Se accetti, non dovrai pagare nulla e la proposta è semplice: vieni a lavorare per me. Offro: vitto, alloggio, una paga basata sul tipo di incarico che ci affida la gilda e viaggi intergalattici.”
“Ma io sono una Jedi…” protestò timidamente la Rodiana.
“Voi Jedi non mangiate? E poi, io sono sola soletta con quei due maschietti. Avere un po’ di compagnia mi farebbe piacere, anche perché pare che tu stia molto a cuore a Malek, sai? Avrai notato come ti guarda.”
Syril parve arrossire: “Se me lo chiedi come amicizia, posso restare, almeno per un po’.
Riguardo Malek, mi hanno insegnato che l’attaccamento è sbagliato, anche se l’amore potrebbe andare bene.”
“Ottimo! E da cosa nasce cosa. Per il resto, chissà.
Ad ogni modo, te lo chiedo davvero come amica: resta. Non sei tanto male, per essere un Jedi.”
“Anche tu non sei tanto male, per essere una Mandaloriana. E va bene, va bene, hai vinto: resto.”
Le due donne risero di cuore, e si accorsero solo qualche istante più tardi che Malek e Kuryan avevano fatto capolino sul ponte: “Ah, eccovi, sottoposti. Abbiamo un nuovo membro nella nostra gabbia di matti. Salutate Syril Karilla, la novellina!”
I “sottoposti” non avevano mai visto il loro “capitano”, a volto scoperto, sorridere così; sembrava un’altra persona. Poco dopo, si congratularono con la Jedi e spiegarono la ragione della loro presenza sul ponte.
Tee-Lora ascoltò con attenzione ciò che avevano da dire, si scolò un goccetto di liquore recuperato chissà dove – forse a bordo della Regina Suprema – e si fece nuovamente seria: “Dovremmo avvisare gli ex membri della Resistenza o chiunque possa aiutarci ad opporci all’egemonia Grysk.” concluse Malek in tono accorato.
“Dovremmo? Guarda che il mio scopo principale è restare viva e poter liberare, un giorno, Mandalore, sempre che esista ancora.”
“Io invece credo che tocchi proprio a noi agire. Potremmo informare la Jedi Bianca, l’allieva di maestro Luke che ha aiutato a sconfiggere il Primo Ordine, oltre a Poe Dameron e tutti gli ex membri della Resistenza. Potremmo formare una coalizione, così da salvare la nostra Galassia e liberare Mandalore; una cosa non esclude l’altra, per la Luce!”
“Anche tu sei con loro, novellina?
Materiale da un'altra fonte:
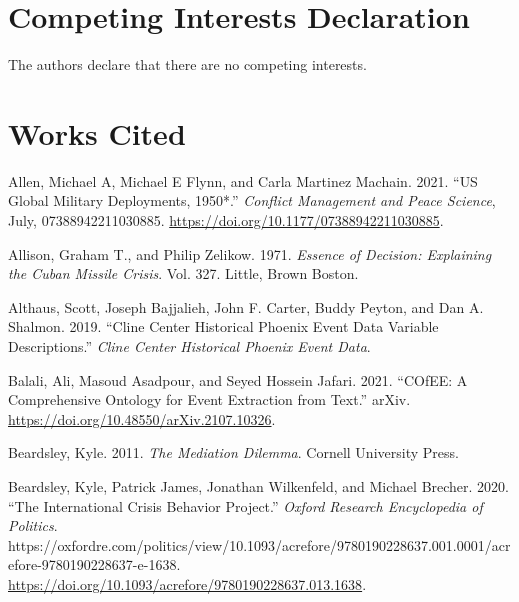 \documentclass{article}
\newlength{\cslhangindent}
\newlength{\cslentryspacingunit} %
\newenvironment{CSLReferences}[2] %
 {%
  \setlength{\parindent}{0pt}
  \ifodd #1
  \let\oldpar\par
  \def\par{\hangindent=\cslhangindent\oldpar}
  \fi
  \setlength{\parskip}{#2\cslentryspacingunit}
 }%
 {}
\begin{document}
\hypertarget{competing-interests-declaration}{%
\section{Competing Interests
Declaration}\label{competing-interests-declaration}}

The authors declare that there are no competing interests.

\clearpage

\hypertarget{works-cited}{%
\section*{Works Cited}\label{works-cited}}

\hypertarget{refs}{}
\begin{CSLReferences}{1}{0}
\leavevmode{}%
Allen, Michael A, Michael E Flynn, and Carla Martinez Machain. 2021.
{``{US} Global Military Deployments, 1950*.''}
\emph{Conflict Management and Peace Science}, July, 07388942211030885.
\url{https://doi.org/10.1177/07388942211030885}.

\leavevmode{}%
Allison, Graham T., and Philip Zelikow. 1971. \emph{Essence of Decision:
{Explaining} the {Cuban} Missile Crisis}. Vol. 327. {Little, Brown
Boston}.

\leavevmode{}%
Althaus, Scott, Joseph Bajjalieh, John F. Carter, Buddy Peyton, and Dan
A. Shalmon. 2019. {``Cline {Center Historical Phoenix Event Data
Variable Descriptions}.''} \emph{Cline Center Historical Phoenix Event
Data}.

\leavevmode{}%
Balali, Ali, Masoud Asadpour, and Seyed Hossein Jafari. 2021.
{``{COfEE}: {A Comprehensive Ontology} for {Event Extraction} from
Text.''} {arXiv}. \url{https://doi.org/10.48550/arXiv.2107.10326}.

\leavevmode{}%
Beardsley, Kyle. 2011. \emph{The Mediation Dilemma}. {Cornell University
Press}.

\leavevmode{}%
Beardsley, Kyle, Patrick James, Jonathan Wilkenfeld, and Michael
Brecher. 2020. {``The {International Crisis Behavior Project}.''}
\emph{Oxford Research Encyclopedia of Politics}.
https://oxfordre.com/politics/view/10.1093/acrefore/9780190228637.001.0001/acrefore-9780190228637-e-1638.
\url{https://doi.org/10.1093/acrefore/9780190228637.013.1638}.


\end{CSLReferences}
\end{document}
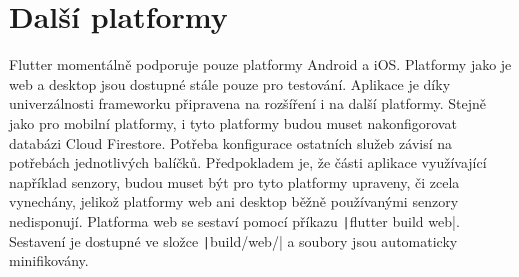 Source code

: \section{Další platformy}

Flutter momentálně podporuje pouze platformy Android a iOS.
Platformy jako je web a desktop jsou dostupné stále pouze pro testování.
Aplikace je díky univerzálnosti frameworku připravena na rozšíření i na další
platformy.
Stejně jako pro mobilní platformy,
i tyto platformy budou muset nakonfigorovat databázi Cloud Firestore.
Potřeba konfigurace ostatních služeb závisí na potřebách jednotlivých balíčků.
Předpokladem je,
že části aplikace využívající například senzory,
budou muset být pro tyto platformy upraveny,
či zcela vynechány,
jelikož platformy web ani desktop běžně používanými senzory nedisponují.
Platforma web se sestaví pomocí příkazu \texttt|flutter build web|.
Sestavení je dostupné ve složce \texttt|build/web/|
a soubory jsou automaticky minifikovány.
\cite{flutter_deploy_web}
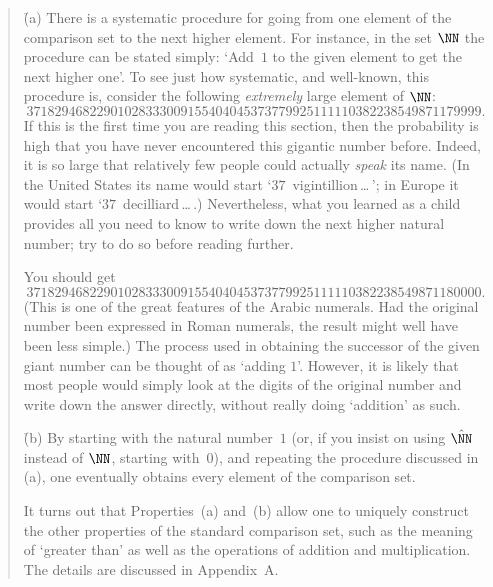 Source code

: {\begin{quotation}
{        \h (a) There is a systematic procedure for going from one element of the comparison set to the next higher element.
    For instance, in the set ${\NN}$ the procedure can be stated simply:
    `Add~$1$ to the given element to get the next higher one'.
    To see just how systematic, and well-known, this procedure is, consider the following {\em extremely} large element of ${\NN}$:
        \begin{displaymath}
        37182946822901028333009155404045373779925111110382238549871179999.
        \end{displaymath}
    If this is the first time you are reading this section, then the probability is high that you have never encountered this gigantic number before.
    Indeed, it is so large that relatively few people could actually {\em speak} its name.
    (In the United States its name would start `$37$~vigintillion\,{\ldots}\,'; in Europe it would start `$37$~decilliard\,{\ldots}\,.)
    Nevertheless, what you learned as a child provides all you need to know to write down the next higher natural number; try to do so before reading further.

\V
\V

        You should get
        \begin{displaymath}
        37182946822901028333009155404045373779925111110382238549871180000.
        \end{displaymath}
    (This is one of the great features of the Arabic numerals. Had the original number been expressed in Roman numerals, the result might well have been less simple.)
    The process used in obtaining the successor of the given giant number can be thought of as `adding $1$'.
    However, it is likely that most people would simply look at the digits of the original number and write down the answer directly, without really doing `addition' as such.

        \h (b) By starting with the natural number~$1$ (or, if you insist on using $\hat{{\NN}}$ instead of ${\NN}$, starting with~$0$),
    and repeating the procedure discussed in (a), one eventually obtains every element of the comparison set.

\noindent It turns out that Properties~(a) and~(b) allow one to uniquely construct the other properties of the standard comparison set,
    such as the meaning of `greater than' as well as the operations of addition and multiplication.
    The details are discussed in Appendix~A.
}%
\end{quotation}

}
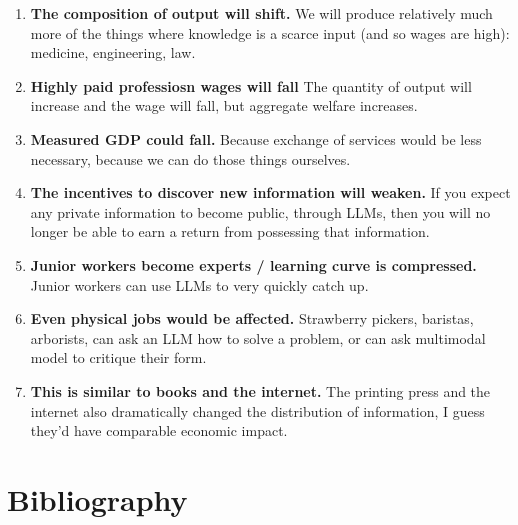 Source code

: \documentclass[
  11pt,
  letterpaper,
  DIV=11,
  numbers=noendperiod,
  oneside]{scrartcl}
\begin{document}
\begin{enumerate}
\def\labelenumi{\arabic{enumi}.}
\item
  \textbf{The composition of output will shift.} We will produce
  relatively much more of the things where knowledge is a scarce input
  (and so wages are high): medicine, engineering, law.
\item
  \textbf{Highly paid professiosn wages will fall} The quantity of
  output will increase and the wage will fall, but aggregate welfare
  increases.
\item
  \textbf{Measured GDP could fall.} Because exchange of services would
  be less necessary, because we can do those things ourselves.
\item
  \textbf{The incentives to discover new information will weaken.} If
  you expect any private information to become public, through LLMs,
  then you will no longer be able to earn a return from possessing that
  information.
\item
  \textbf{Junior workers become experts / learning curve is compressed.}
  Junior workers can use LLMs to very quickly catch up.
\item
  \textbf{Even physical jobs would be affected.} Strawberry pickers,
  baristas, arborists, can ask an LLM how to solve a problem, or can ask
  multimodal model to critique their form.
\item
  \textbf{This is similar to books and the internet.} The printing press
  and the internet also dramatically changed the distribution of
  information, I guess they'd have comparable economic impact.
\end{enumerate}

\newpage

\newpage

\section*{Bibliography}\label{bibliography}
\end{document}
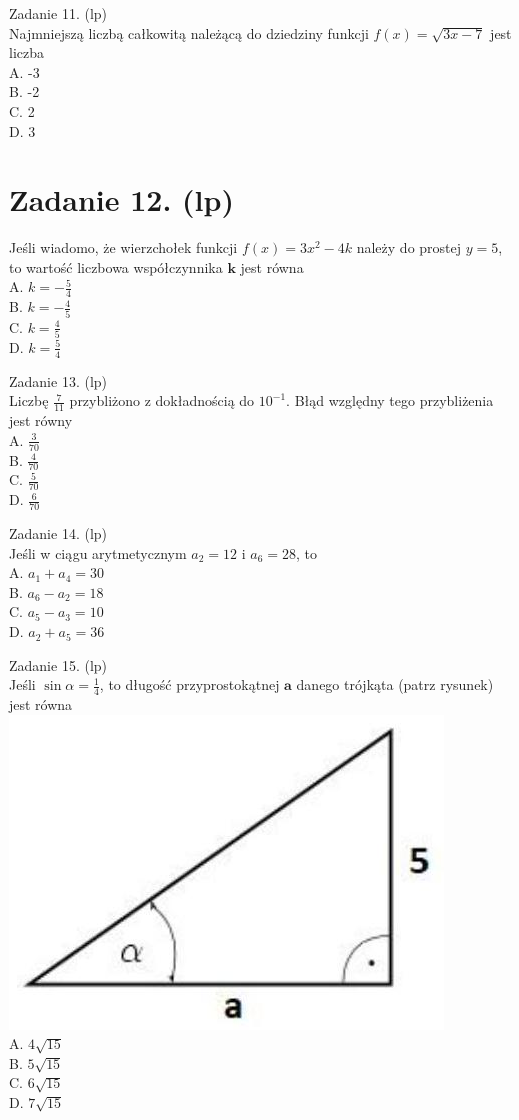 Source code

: \documentclass[10pt]{article}
\begin{document}
Zadanie 11. (lp)\\
Najmniejszą liczbą całkowitą należącą do dziedziny funkcji \(f(x)=\sqrt{3 x-7}\) jest liczba\\
A. -3\\
B. -2\\
C. 2\\
D. 3

\section*{Zadanie 12. (lp)}
Jeśli wiadomo, że wierzchołek funkcji \(f(x)=3 x^{2}-4 k\) należy do prostej \(y=5\), to wartość liczbowa współczynnika \(\boldsymbol{k}\) jest równa\\
A. \(k=-\frac{5}{4}\)\\
B. \(k=-\frac{4}{5}\)\\
C. \(k=\frac{4}{5}\)\\
D. \(k=\frac{5}{4}\)

Zadanie 13. (lp)\\
Liczbę \(\frac{7}{11}\) przybliżono z dokładnością do \(10^{-1}\). Błąd względny tego przybliżenia jest równy\\
A. \(\frac{3}{70}\)\\
B. \(\frac{4}{70}\)\\
C. \(\frac{5}{70}\)\\
D. \(\frac{6}{70}\)

Zadanie 14. (lp)\\
Jeśli w ciągu arytmetycznym \(a_{2}=12\) i \(a_{6}=28\), to\\
A. \(a_{1}+a_{4}=30\)\\
B. \(a_{6}-a_{2}=18\)\\
C. \(a_{5}-a_{3}=10\)\\
D. \(a_{2}+a_{5}=36\)

Zadanie 15. (lp)\\
Jeśli \(\sin \alpha=\frac{1}{4}\), to długość przyprostokątnej \(\boldsymbol{a}\) danego trójkąta (patrz rysunek) jest równa\\
\includegraphics[max width=\textwidth, center]{2024_11_21_90ea54b753259b37713ag-04}\\
A. \(4 \sqrt{15}\)\\
B. \(5 \sqrt{15}\)\\
C. \(6 \sqrt{15}\)\\
D. \(7 \sqrt{15}\)
\end{document}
E va bene, ci penserò su, ma non posso ragionare a stomaco vuoto, perciò adesso si mangia!” bofonchiò Tee-Lora.
“Si, ma anziché le solite razioni, che ne dite se prepariamo qualcosa di fresco tutti insieme? Ho tratto in salvo uno degli Astromecca che stava riparando la Lady Kryze, e mi ha indicato la posizione di un pianeta non lontano da qui in cui potremmo procurarci tutto il necessario. Che ne dite, ci andiamo?”
Tee-Lora annuì e inserì i dati di navigazione, uscendo dall’iperspazio a breve distanza dal pianeta. Syril si avvicinò ad una finestra che dava su quel mondo verde e pacifico, e a lei si unì Malek.
Mentre la Lady Kryze scendeva dolcemente verso il pianeta, una serie di “bip” fece voltare i due Rodiani e un droide astromeccanico dalla testa a cupola si affiancò a loro: “Bello, tutto bianco e verde. Come si chiama?” chiese la Jedi.
“H0-P3.”
“Sono sicura che non sia un caso, ma un dono della Forza.”

Kraan’Daar Solmanix si risvegliò su una fredda e asettica branda. Notò che i suoi nuovi arti meccanici sembravano essersi perfettamente adattati al suo corpo e sorrise; la sua vendetta si sarebbe compiuta con il trionfo dell’egemonia sui patetici abitanti della Galassia. I Grysk avrebbero portato prosperità e ordine in ogni angolo dell’universo, ne era certo.
Adesso, doveva solo pianificare la prossima mossa; non avrebbe più permesso che la sua furia lo portasse a sottovalutare gli avversari che lo avevano privato del suo amato e delle braccia. Avrebbe sconfitto tutti loro e chiunque si fosse frapposto all’egemonia.